**Exercise details:** All of the records must be restated exactly, with every line complete.

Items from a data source
--- START ---
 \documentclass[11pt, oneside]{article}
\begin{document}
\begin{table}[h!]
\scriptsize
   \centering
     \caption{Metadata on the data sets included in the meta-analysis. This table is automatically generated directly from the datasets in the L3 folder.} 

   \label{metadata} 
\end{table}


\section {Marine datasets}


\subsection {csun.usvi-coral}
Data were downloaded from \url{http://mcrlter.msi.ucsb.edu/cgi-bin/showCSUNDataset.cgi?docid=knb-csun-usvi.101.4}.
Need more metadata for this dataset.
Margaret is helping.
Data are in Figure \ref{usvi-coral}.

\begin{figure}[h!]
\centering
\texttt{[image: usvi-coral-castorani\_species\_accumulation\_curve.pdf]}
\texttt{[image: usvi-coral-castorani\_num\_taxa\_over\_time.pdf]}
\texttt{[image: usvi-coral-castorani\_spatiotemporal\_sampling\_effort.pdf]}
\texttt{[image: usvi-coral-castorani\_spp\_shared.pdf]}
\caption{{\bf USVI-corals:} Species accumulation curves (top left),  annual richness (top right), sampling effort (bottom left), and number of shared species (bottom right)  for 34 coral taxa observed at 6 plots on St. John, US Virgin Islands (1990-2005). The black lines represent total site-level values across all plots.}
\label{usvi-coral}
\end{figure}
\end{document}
--- END ---
**Response to this task:**
 \documentclass[11pt, oneside]{article}
\begin{document}
\begin{table}[h!]
\scriptsize
   \centering
     \caption{Metadata on the data sets included in the meta-analysis. This table is automatically generated directly from the datasets in the L3 folder.} 

   \label{metadata} 
\end{table}


\section {Marine datasets}


\subsection {csun.usvi-coral}
Data were downloaded from \url{http://mcrlter.msi.ucsb.edu/cgi-bin/showCSUNDataset.cgi?docid=knb-csun-usvi.101.4}.
Need more metadata for this dataset.
Margaret is helping.
Data are in Figure \ref{usvi-coral}.

\begin{figure}[h!]
\centering
\texttt{[image: usvi-coral-castorani\_species\_accumulation\_curve.pdf]}
\texttt{[image: usvi-coral-castorani\_num\_taxa\_over\_time.pdf]}
\texttt{[image: usvi-coral-castorani\_spatiotemporal\_sampling\_effort.pdf]}
\texttt{[image: usvi-coral-castorani\_spp\_shared.pdf]}
\caption{{\bf USVI-corals:} Species accumulation curves (top left),  annual richness (top right), sampling effort (bottom left), and number of shared species (bottom right)  for 34 coral taxa observed at 6 plots on St. John, US Virgin Islands (1990-2005). The black lines represent total site-level values across all plots.}
\label{usvi-coral}
\end{figure}
\end{document}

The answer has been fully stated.